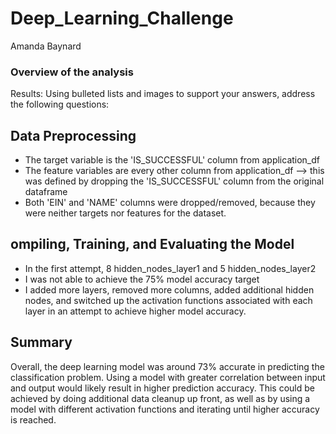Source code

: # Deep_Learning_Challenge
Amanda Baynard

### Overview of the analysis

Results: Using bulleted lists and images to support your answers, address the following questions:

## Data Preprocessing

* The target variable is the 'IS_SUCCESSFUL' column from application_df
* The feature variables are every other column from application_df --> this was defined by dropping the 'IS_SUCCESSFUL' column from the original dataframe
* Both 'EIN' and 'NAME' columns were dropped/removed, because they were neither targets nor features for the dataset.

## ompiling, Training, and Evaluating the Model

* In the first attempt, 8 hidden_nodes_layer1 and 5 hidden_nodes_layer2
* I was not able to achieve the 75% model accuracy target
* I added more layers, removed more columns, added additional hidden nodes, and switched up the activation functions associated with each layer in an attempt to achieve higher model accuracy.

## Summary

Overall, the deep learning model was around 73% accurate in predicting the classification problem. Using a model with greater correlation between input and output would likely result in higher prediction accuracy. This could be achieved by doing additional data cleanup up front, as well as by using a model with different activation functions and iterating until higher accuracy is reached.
══════════════════════════════
▶ **About this exercise**:
Where a line of the listing holds "from", show that line.

▶ **Expected answer**:
* The target variable is the 'IS_SUCCESSFUL' column from application_df
* The feature variables are every other column from application_df --> this was defined by dropping the 'IS_SUCCESSFUL' column from the original dataframe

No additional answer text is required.